What the task requires |
For this exercise, reproduce the entries below exactly, but only from the line containing "Probability | Impact" through the line containing "migration tools |", both included.

*** Opening Provided records ***

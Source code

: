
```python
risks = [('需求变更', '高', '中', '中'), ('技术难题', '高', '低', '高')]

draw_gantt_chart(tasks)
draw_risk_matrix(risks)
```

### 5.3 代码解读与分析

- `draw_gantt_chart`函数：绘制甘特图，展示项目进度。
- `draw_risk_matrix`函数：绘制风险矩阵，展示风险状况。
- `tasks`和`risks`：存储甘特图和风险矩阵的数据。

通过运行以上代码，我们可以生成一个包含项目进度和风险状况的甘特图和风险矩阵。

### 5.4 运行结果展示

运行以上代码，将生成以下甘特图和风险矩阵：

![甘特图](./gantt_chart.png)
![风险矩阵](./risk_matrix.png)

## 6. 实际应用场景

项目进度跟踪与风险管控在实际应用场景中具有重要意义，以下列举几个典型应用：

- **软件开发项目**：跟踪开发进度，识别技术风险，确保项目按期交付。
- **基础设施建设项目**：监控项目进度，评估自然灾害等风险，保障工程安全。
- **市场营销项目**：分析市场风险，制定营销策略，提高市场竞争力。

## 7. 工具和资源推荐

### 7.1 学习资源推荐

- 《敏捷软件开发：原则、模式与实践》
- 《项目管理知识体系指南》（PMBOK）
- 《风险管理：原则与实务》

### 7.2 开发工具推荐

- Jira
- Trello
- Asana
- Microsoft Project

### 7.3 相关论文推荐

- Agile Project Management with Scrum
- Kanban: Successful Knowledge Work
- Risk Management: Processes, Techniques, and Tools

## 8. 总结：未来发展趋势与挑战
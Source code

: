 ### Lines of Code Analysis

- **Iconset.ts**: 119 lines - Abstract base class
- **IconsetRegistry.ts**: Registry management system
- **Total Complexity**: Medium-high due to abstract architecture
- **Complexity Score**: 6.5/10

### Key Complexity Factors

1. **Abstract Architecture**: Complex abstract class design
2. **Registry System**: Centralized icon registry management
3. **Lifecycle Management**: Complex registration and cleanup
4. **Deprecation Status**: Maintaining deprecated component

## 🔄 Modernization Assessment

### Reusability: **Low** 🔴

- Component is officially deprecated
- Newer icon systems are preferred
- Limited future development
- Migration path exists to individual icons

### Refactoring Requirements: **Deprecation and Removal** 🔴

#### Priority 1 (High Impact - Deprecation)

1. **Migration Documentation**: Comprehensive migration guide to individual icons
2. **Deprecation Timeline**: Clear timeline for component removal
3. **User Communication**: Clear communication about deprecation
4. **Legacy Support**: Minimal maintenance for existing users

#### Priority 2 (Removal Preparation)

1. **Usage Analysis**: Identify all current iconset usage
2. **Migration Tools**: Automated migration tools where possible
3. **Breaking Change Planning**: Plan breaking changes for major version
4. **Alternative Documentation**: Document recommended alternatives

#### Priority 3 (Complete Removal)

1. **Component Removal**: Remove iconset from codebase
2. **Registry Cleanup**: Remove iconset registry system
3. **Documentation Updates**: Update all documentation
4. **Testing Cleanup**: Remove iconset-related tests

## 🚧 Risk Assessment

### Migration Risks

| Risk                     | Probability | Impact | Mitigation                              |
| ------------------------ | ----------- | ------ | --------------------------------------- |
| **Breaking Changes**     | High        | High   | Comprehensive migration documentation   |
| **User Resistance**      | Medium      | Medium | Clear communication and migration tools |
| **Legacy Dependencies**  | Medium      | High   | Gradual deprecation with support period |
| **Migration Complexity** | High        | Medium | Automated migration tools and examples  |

*** Closing Provided records ***

Written response |
| Risk                     | Probability | Impact | Mitigation                              |
| ------------------------ | ----------- | ------ | --------------------------------------- |
| **Breaking Changes**     | High        | High   | Comprehensive migration documentation   |
| **User Resistance**      | Medium      | Medium | Clear communication and migration tools |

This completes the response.